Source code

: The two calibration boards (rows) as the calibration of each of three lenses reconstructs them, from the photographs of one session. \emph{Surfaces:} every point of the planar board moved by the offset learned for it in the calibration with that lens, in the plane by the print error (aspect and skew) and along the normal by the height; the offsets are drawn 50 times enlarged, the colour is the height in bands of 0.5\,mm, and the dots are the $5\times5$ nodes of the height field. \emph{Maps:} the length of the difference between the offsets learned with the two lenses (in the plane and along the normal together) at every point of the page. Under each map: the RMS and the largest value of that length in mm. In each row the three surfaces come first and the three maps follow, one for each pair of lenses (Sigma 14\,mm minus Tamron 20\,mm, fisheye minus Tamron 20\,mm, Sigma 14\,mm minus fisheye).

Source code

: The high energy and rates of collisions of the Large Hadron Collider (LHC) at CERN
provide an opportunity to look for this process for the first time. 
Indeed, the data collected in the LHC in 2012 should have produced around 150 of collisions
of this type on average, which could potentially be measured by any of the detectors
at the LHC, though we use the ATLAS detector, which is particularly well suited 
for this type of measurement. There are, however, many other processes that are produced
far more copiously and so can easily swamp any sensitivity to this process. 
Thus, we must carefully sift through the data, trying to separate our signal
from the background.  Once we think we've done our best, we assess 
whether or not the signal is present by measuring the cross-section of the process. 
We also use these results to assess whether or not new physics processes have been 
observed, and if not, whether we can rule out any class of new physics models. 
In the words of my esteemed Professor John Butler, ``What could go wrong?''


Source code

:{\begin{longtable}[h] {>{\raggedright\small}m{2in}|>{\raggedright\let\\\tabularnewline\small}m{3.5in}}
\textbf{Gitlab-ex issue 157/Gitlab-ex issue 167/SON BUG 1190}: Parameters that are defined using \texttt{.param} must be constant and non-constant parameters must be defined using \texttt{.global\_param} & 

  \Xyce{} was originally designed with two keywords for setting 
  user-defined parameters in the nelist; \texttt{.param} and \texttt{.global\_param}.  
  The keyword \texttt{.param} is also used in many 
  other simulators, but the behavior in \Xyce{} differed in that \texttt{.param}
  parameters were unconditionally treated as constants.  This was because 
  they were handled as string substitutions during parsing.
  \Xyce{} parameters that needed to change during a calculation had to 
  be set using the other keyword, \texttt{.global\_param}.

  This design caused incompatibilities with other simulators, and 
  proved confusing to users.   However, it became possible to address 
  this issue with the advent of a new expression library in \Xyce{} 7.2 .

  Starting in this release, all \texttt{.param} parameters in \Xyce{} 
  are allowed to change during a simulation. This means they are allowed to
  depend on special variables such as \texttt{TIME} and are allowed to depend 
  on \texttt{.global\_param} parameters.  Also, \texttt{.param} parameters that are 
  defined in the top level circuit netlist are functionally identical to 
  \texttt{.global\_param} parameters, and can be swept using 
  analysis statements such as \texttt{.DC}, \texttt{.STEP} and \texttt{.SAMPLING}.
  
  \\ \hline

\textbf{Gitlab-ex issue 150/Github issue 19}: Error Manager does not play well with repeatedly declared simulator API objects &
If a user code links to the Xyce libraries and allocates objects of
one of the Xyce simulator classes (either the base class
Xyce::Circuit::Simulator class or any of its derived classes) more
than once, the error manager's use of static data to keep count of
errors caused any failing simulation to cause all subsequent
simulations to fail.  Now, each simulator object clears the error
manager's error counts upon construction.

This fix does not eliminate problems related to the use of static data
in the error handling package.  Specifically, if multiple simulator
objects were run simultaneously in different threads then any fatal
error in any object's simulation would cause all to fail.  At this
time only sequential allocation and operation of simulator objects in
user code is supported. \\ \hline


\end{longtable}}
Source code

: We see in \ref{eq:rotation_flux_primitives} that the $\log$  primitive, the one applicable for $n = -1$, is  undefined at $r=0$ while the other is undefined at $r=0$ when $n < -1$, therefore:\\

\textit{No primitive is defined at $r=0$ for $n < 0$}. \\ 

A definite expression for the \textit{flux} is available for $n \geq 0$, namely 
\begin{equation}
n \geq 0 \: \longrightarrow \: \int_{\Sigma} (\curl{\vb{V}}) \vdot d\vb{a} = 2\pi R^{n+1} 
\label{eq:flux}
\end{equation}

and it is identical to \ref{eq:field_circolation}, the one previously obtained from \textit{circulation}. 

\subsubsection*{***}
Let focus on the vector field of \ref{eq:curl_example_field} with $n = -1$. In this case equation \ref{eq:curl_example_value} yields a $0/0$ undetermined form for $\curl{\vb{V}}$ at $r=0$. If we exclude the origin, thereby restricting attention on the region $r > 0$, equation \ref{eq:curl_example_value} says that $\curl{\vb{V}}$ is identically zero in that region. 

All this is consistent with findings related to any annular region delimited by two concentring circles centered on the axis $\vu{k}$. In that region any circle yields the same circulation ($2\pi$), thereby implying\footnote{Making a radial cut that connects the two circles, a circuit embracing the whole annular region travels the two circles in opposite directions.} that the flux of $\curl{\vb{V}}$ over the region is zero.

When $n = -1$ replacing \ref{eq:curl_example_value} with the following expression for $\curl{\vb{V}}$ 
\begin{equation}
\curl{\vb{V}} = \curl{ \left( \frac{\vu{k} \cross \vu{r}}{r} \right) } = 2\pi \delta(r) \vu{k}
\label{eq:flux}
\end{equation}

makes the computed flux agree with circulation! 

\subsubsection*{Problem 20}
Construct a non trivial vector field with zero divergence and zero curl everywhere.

● ● ● ● ●

» **Work instruction**: Could you restate word for word the lines above, from the one that contains "for this type" through the one that contains "We also use", and no others?

» **Answer section**:
for this type of measurement. There are, however, many other processes that are produced
far more copiously and so can easily swamp any sensitivity to this process. 
Thus, we must carefully sift through the data, trying to separate our signal
from the background.  Once we think we've done our best, we assess 
whether or not the signal is present by measuring the cross-section of the process. 
We also use these results to assess whether or not new physics processes have been 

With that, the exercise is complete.